* [Dataset extract]:
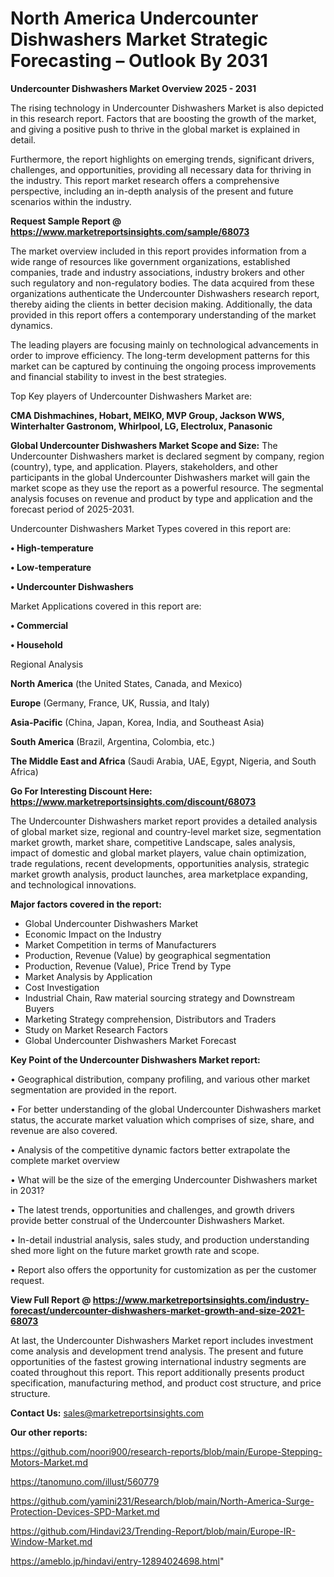 # North America Undercounter Dishwashers Market Strategic Forecasting – Outlook By 2031

<Strong> Undercounter Dishwashers Market Overview 2025 - 2031</strong>

The rising technology in Undercounter Dishwashers Market is also depicted in this research report. Factors that are boosting the growth of the market, and giving a positive push to thrive in the global market is explained in detail.

Furthermore, the report highlights on emerging trends, significant drivers, challenges, and opportunities, providing all necessary data for thriving in the industry. This report market research offers a comprehensive perspective, including an in-depth analysis of the present and future scenarios within the industry.

<strong>Request Sample Report @ <a href=https://www.marketreportsinsights.com/sample/68073>https://www.marketreportsinsights.com/sample/68073</a></strong>

The market overview included in this report provides information from a wide range of resources like government organizations, established companies, trade and industry associations, industry brokers and other such regulatory and non-regulatory bodies. The data acquired from these organizations authenticate the Undercounter Dishwashers research report, thereby aiding the clients in better decision making. Additionally, the data provided in this report offers a contemporary understanding of the market dynamics.

The leading players are focusing mainly on technological advancements in order to improve efficiency. The long-term development patterns for this market can be captured by continuing the ongoing process improvements and financial stability to invest in the best strategies.

Top Key players of Undercounter Dishwashers Market are:

<strong>CMA Dishmachines, Hobart, MEIKO, MVP Group, Jackson WWS, Winterhalter Gastronom, Whirlpool, LG, Electrolux, Panasonic</strong>

<strong><b>Global Undercounter Dishwashers Market Scope and Size:</b></strong>
The Undercounter Dishwashers market is declared segment by company, region (country), type, and application. Players, stakeholders, and other participants in the global Undercounter Dishwashers market will gain the market scope as they use the report as a powerful resource. The segmental analysis focuses on revenue and product by type and application and the forecast period of 2025-2031.

Undercounter Dishwashers Market Types covered in this report are:

<strong>• High-temperature

• Low-temperature

• Undercounter Dishwashers</strong>

Market Applications covered in this report are:

<strong>• Commercial

• Household</strong> 

Regional Analysis

<strong>North America</strong> (the United States, Canada, and Mexico)

<strong>Europe</strong> (Germany, France, UK, Russia, and Italy)

<strong>Asia-Pacific</strong> (China, Japan, Korea, India, and Southeast Asia)

<strong>South America</strong> (Brazil, Argentina, Colombia, etc.)

<strong>The Middle East and Africa</strong> (Saudi Arabia, UAE, Egypt, Nigeria, and South Africa)

<strong>Go For Interesting Discount Here: <a href=https://www.marketreportsinsights.com/discount/68073>https://www.marketreportsinsights.com/discount/68073</a></strong>

The Undercounter Dishwashers market report provides a detailed analysis of global market size, regional and country-level market size, segmentation market growth, market share, competitive Landscape, sales analysis, impact of domestic and global market players, value chain optimization, trade regulations, recent developments, opportunities analysis, strategic market growth analysis, product launches, area marketplace expanding, and technological innovations.

<strong><b>Major factors covered in the report:</b></strong>
<ul>
  <li>Global Undercounter Dishwashers Market </li>
  <li>Economic Impact on the Industry</li>
  <li>Market Competition in terms of Manufacturers</li>
  <li>Production, Revenue (Value) by geographical segmentation</li>
  <li>Production, Revenue (Value), Price Trend by Type</li>
  <li>Market Analysis by Application</li>
  <li>Cost Investigation</li>
  <li>Industrial Chain, Raw material sourcing strategy and Downstream Buyers</li>
  <li>Marketing Strategy comprehension, Distributors and Traders</li>
  <li>Study on Market Research Factors</li>
  <li>Global Undercounter Dishwashers Market Forecast</li>
</ul>

<strong><b>Key Point of the Undercounter Dishwashers Market report:</b></strong>

• Geographical distribution, company profiling, and various other market segmentation are provided in the report.

• For better understanding of the global Undercounter Dishwashers market status, the accurate market valuation which comprises of size, share, and revenue are also covered.

• Analysis of the competitive dynamic factors better extrapolate the complete market overview

• What will be the size of the emerging Undercounter Dishwashers market in 2031?

• The latest trends, opportunities and challenges, and growth drivers provide better construal of the Undercounter Dishwashers Market.

• In-detail industrial analysis, sales study, and production understanding shed more light on the future market growth rate and scope.

• Report also offers the opportunity for customization as per the customer request.

<strong><b>View Full Report @ <a href=https://www.marketreportsinsights.com/industry-forecast/undercounter-dishwashers-market-growth-and-size-2021-68073>https://www.marketreportsinsights.com/industry-forecast/undercounter-dishwashers-market-growth-and-size-2021-68073</a></b></strong>


At last, the Undercounter Dishwashers Market report includes investment come analysis and development trend analysis. The present and future opportunities of the fastest growing international industry segments are coated throughout this report. This report additionally presents product specification, manufacturing method, and product cost structure, and price structure.

<strong>Contact Us:</strong>
sales@marketreportsinsights.com

<strong>Our other reports:</strong>

<a href=https://github.com/noori900/research-reports/blob/main/Europe-Stepping-Motors-Market.md>https://github.com/noori900/research-reports/blob/main/Europe-Stepping-Motors-Market.md</a>

<a href=https://tanomuno.com/illust/560779>https://tanomuno.com/illust/560779</a>

<a href=https://github.com/yamini231/Research/blob/main/North-America-Surge-Protection-Devices-SPD-Market.md>https://github.com/yamini231/Research/blob/main/North-America-Surge-Protection-Devices-SPD-Market.md</a>

<a href=https://github.com/Hindavi23/Trending-Report/blob/main/Europe-IR-Window-Market.md>https://github.com/Hindavi23/Trending-Report/blob/main/Europe-IR-Window-Market.md</a>

<a href=https://ameblo.jp/hindavi/entry-12894024698.html>https://ameblo.jp/hindavi/entry-12894024698.html</a>"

* [Problem to solve]: The output is the records exactly as they read, with no pictures in it.

* [Your response]:
 # North America Undercounter Dishwashers Market Strategic Forecasting – Outlook By 2031

<Strong> Undercounter Dishwashers Market Overview 2025 - 2031</strong>

The rising technology in Undercounter Dishwashers Market is also depicted in this research report. Factors that are boosting the growth of the market, and giving a positive push to thrive in the global market is explained in detail.

Furthermore, the report highlights on emerging trends, significant drivers, challenges, and opportunities, providing all necessary data for thriving in the industry. This report market research offers a comprehensive perspective, including an in-depth analysis of the present and future scenarios within the industry.

<strong>Request Sample Report @ <a href=https://www.marketreportsinsights.com/sample/68073>https://www.marketreportsinsights.com/sample/68073</a></strong>

The market overview included in this report provides information from a wide range of resources like government organizations, established companies, trade and industry associations, industry brokers and other such regulatory and non-regulatory bodies. The data acquired from these organizations authenticate the Undercounter Dishwashers research report, thereby aiding the clients in better decision making. Additionally, the data provided in this report offers a contemporary understanding of the market dynamics.

The leading players are focusing mainly on technological advancements in order to improve efficiency. The long-term development patterns for this market can be captured by continuing the ongoing process improvements and financial stability to invest in the best strategies.

Top Key players of Undercounter Dishwashers Market are:

<strong>CMA Dishmachines, Hobart, MEIKO, MVP Group, Jackson WWS, Winterhalter Gastronom, Whirlpool, LG, Electrolux, Panasonic</strong>

<strong><b>Global Undercounter Dishwashers Market Scope and Size:</b></strong>
The Undercounter Dishwashers market is declared segment by company, region (country), type, and application. Players, stakeholders, and other participants in the global Undercounter Dishwashers market will gain the market scope as they use the report as a powerful resource. The segmental analysis focuses on revenue and product by type and application and the forecast period of 2025-2031.

Undercounter Dishwashers Market Types covered in this report are:

<strong>• High-temperature

• Low-temperature

• Undercounter Dishwashers</strong>

Market Applications covered in this report are:

<strong>• Commercial

• Household</strong> 

Regional Analysis

<strong>North America</strong> (the United States, Canada, and Mexico)

<strong>Europe</strong> (Germany, France, UK, Russia, and Italy)

<strong>Asia-Pacific</strong> (China, Japan, Korea, India, and Southeast Asia)

<strong>South America</strong> (Brazil, Argentina, Colombia, etc.)

<strong>The Middle East and Africa</strong> (Saudi Arabia, UAE, Egypt, Nigeria, and South Africa)

<strong>Go For Interesting Discount Here: <a href=https://www.marketreportsinsights.com/discount/68073>https://www.marketreportsinsights.com/discount/68073</a></strong>

The Undercounter Dishwashers market report provides a detailed analysis of global market size, regional and country-level market size, segmentation market growth, market share, competitive Landscape, sales analysis, impact of domestic and global market players, value chain optimization, trade regulations, recent developments, opportunities analysis, strategic market growth analysis, product launches, area marketplace expanding, and technological innovations.

<strong><b>Major factors covered in the report:</b></strong>
<ul>
  <li>Global Undercounter Dishwashers Market </li>
  <li>Economic Impact on the Industry</li>
  <li>Market Competition in terms of Manufacturers</li>
  <li>Production, Revenue (Value) by geographical segmentation</li>
  <li>Production, Revenue (Value), Price Trend by Type</li>
  <li>Market Analysis by Application</li>
  <li>Cost Investigation</li>
  <li>Industrial Chain, Raw material sourcing strategy and Downstream Buyers</li>
  <li>Marketing Strategy comprehension, Distributors and Traders</li>
  <li>Study on Market Research Factors</li>
  <li>Global Undercounter Dishwashers Market Forecast</li>
</ul>

<strong><b>Key Point of the Undercounter Dishwashers Market report:</b></strong>

• Geographical distribution, company profiling, and various other market segmentation are provided in the report.

• For better understanding of the global Undercounter Dishwashers market status, the accurate market valuation which comprises of size, share, and revenue are also covered.

• Analysis of the competitive dynamic factors better extrapolate the complete market overview

• What will be the size of the emerging Undercounter Dishwashers market in 2031?

• The latest trends, opportunities and challenges, and growth drivers provide better construal of the Undercounter Dishwashers Market.

• In-detail industrial analysis, sales study, and production understanding shed more light on the future market growth rate and scope.

• Report also offers the opportunity for customization as per the customer request.

<strong><b>View Full Report @ <a href=https://www.marketreportsinsights.com/industry-forecast/undercounter-dishwashers-market-growth-and-size-2021-68073>https://www.marketreportsinsights.com/industry-forecast/undercounter-dishwashers-market-growth-and-size-2021-68073</a></b></strong>


At last, the Undercounter Dishwashers Market report includes investment come analysis and development trend analysis. The present and future opportunities of the fastest growing international industry segments are coated throughout this report. This report additionally presents product specification, manufacturing method, and product cost structure, and price structure.

<strong>Contact Us:</strong>
sales@marketreportsinsights.com

<strong>Our other reports:</strong>

<a href=https://github.com/noori900/research-reports/blob/main/Europe-Stepping-Motors-Market.md>https://github.com/noori900/research-reports/blob/main/Europe-Stepping-Motors-Market.md</a>

<a href=https://tanomuno.com/illust/560779>https://tanomuno.com/illust/560779</a>

<a href=https://github.com/yamini231/Research/blob/main/North-America-Surge-Protection-Devices-SPD-Market.md>https://github.com/yamini231/Research/blob/main/North-America-Surge-Protection-Devices-SPD-Market.md</a>

<a href=https://github.com/Hindavi23/Trending-Report/blob/main/Europe-IR-Window-Market.md>https://github.com/Hindavi23/Trending-Report/blob/main/Europe-IR-Window-Market.md</a>

<a href=https://ameblo.jp/hindavi/entry-12894024698.html>https://ameblo.jp/hindavi/entry-12894024698.html</a>"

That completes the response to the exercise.